I'm sure a lot of people had a problem with the drum programming, but really this sort of methodic, fast and emotionless material deserves no less than the most robotic percussion available. It doesn't come across as industrialized, noisy, or experimental, just pretty thin and fast and unobtrusive to what matters most: the guitars. The same could be said for the bass, it slides silkily and stealthily as a support for the hectic rhythm patterns without losing its identity entirely as a 'presence'. The vocals are percussive, coy little growls with a little guttural sustain, but the syllabic patterns being spat forth are once again just a plebeian balance against the acrobatic picking that won't cease once across the 35 minutes. But Muhammed is such a refined player (in terms of technique, not feeling) that nothing else really matters...the appropriate way to approach this is much how you'd approach a Shrapnel shred-fest, for the exhilaration that there are humans out there this damn good at instrumental proficiency, even if your preference is to turn on the radio and listen to another block of The Doors. It's not even remotely a masterpiece, running afoul of perfection due to the fact that its a one trick pony, even though that trick has a thousand variations here.

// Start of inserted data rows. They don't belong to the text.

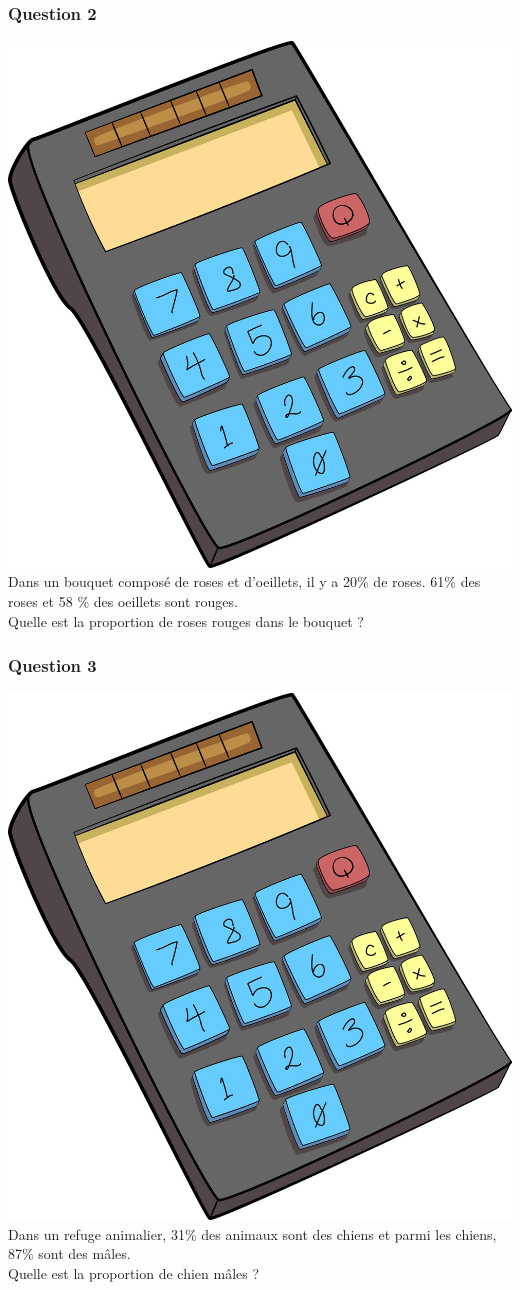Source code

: \documentclass[15pt, mathserif]{beamer}
\begin{document}
\begin{frame} 
	\frametitle{Question 2}
 \includegraphics[scale=0.01]{calculatrice} Dans un bouquet composé de roses et d'oeillets, il y a 20\% de roses. 61\% des roses et 58 \% des oeillets sont rouges. \\ Quelle est la proportion de roses rouges dans le bouquet ?\end{frame}


\begin{frame} 
	\frametitle{Question 3}
\includegraphics[scale=0.01]{calculatrice} Dans un refuge animalier, 31\% des animaux sont des chiens et parmi les chiens, 87\% sont des mâles. \\ Quelle est la proportion de chien mâles ?\end{frame}
\end{document}
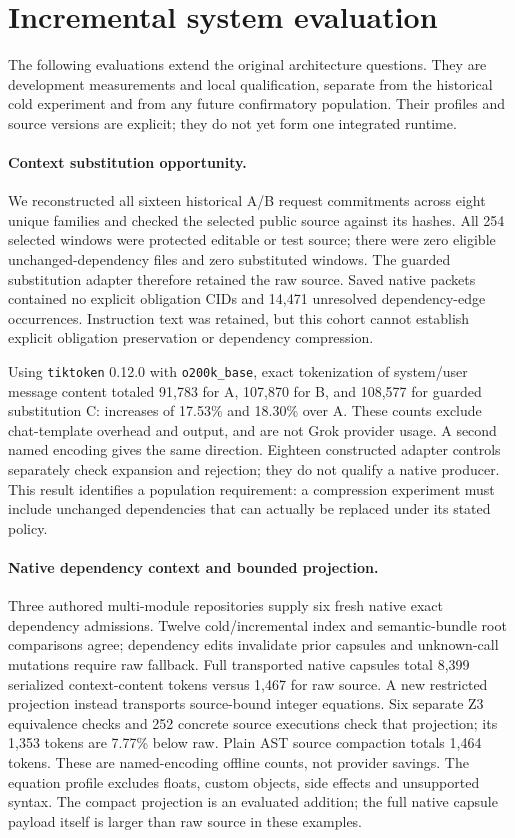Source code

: \section{Incremental system evaluation}
\label{sec:incremental-evaluation}

The following evaluations extend the original architecture questions. They are
development measurements and local qualification, separate from the historical
cold experiment and from any future confirmatory population. Their profiles
and source versions are explicit; they do not yet form one integrated runtime.

\paragraph{Context substitution opportunity.}
We reconstructed all sixteen historical A/B request commitments across eight
unique families and checked the selected public source against its hashes.
All 254 selected windows were protected editable or test source; there were
zero eligible unchanged-dependency files and zero substituted windows.
The guarded substitution adapter therefore retained the raw source. Saved
native packets contained no explicit obligation CIDs and 14,471 unresolved
dependency-edge occurrences. Instruction text was retained, but this cohort
cannot establish explicit obligation preservation or dependency compression.

Using \texttt{tiktoken} 0.12.0 with \texttt{o200k\_base}, exact tokenization of
system/user message content totaled 91,783 for A, 107,870 for B, and 108,577 for
guarded substitution C: increases of 17.53\% and 18.30\% over A.
These counts exclude chat-template overhead and output, and are not Grok
provider usage. A second named encoding gives the same direction.
Eighteen constructed adapter controls separately check expansion and rejection;
they do not qualify a native producer. This result identifies a population
requirement: a compression experiment must include unchanged dependencies that
can actually be replaced under its stated policy.

\paragraph{Native dependency context and bounded projection.}
Three authored multi-module repositories supply six fresh native exact
dependency admissions. Twelve cold/incremental index and semantic-bundle root
comparisons agree; dependency edits invalidate prior capsules and unknown-call
mutations require raw fallback. Full transported native capsules total
8,399 serialized context-content
tokens versus 1,467 for raw source. A new restricted projection instead
transports source-bound integer equations. Six separate Z3 equivalence checks
and 252 concrete source executions check that projection; its 1,353
tokens are 7.77\% below raw. Plain AST source compaction totals
1,464 tokens. These are named-encoding offline counts, not provider savings.
The equation profile excludes floats, custom objects, side effects and unsupported
syntax. The compact projection is an evaluated addition; the full native capsule
payload itself is larger than raw source in these examples.

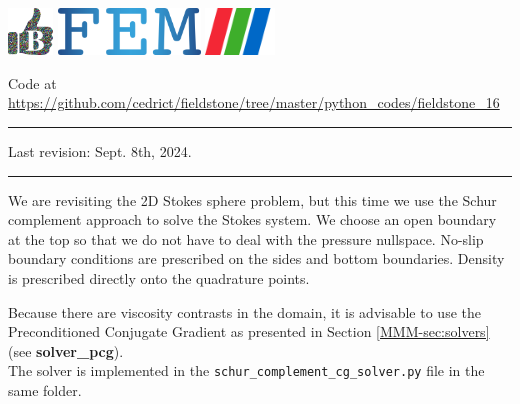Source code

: \noindent
\includegraphics[height=1.25cm]{images/pictograms/benchmark}
\includegraphics[height=1.25cm]{images/pictograms/FEM}
\includegraphics[height=1.25cm]{images/pictograms/paraview}

%

\begin{center}
\inpython \hspace{.5cm}
{\small Code at \url{https://github.com/cedrict/fieldstone/tree/master/python_codes/fieldstone_16}}
\end{center}

\par\noindent\rule{\textwidth}{0.4pt}

Last revision: Sept. 8th, 2024.

\par\noindent\rule{\textwidth}{0.4pt}

We are revisiting the 2D Stokes sphere problem, but this time 
we use the Schur complement approach to solve the Stokes system. 
We choose an open boundary at the top so that we do not have to deal with the pressure 
nullspace. No-slip boundary conditions are prescribed on the sides and bottom boundaries.
Density is prescribed directly onto the quadrature points. 

Because there are viscosity contrasts in the domain, it is advisable 
to use the Preconditioned Conjugate Gradient 
as presented in Section \ref{MMM-sec:solvers} (see {\bf solver\_pcg}).\\
The solver is implemented in the {\tt schur\_complement\_cg\_solver.py} file in the same folder.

I used to like this a little more than I do today, but it still holds up; so when you're out there listening to one of the many albums it inspired (one of which is Radiophobia from fellow Germans Cytotoxin, who thoroughly cultivate these sorts of aesthetics), try to remember that one extremely capable person was responsible for overseeing a large chunk of the ensuing genre. Yes, he went there, and he went hard. I can imagine bands like Jason Suecof's Capharnaum hearing this and weeping into their hands, to be so utterly beaten to the proverbial punch. Suiçmez can make you feel pretty bad about your technical chops, if that's what you're chasing, but that doesn't make this album any less entertaining for its pugilistic, unapologetic prowess.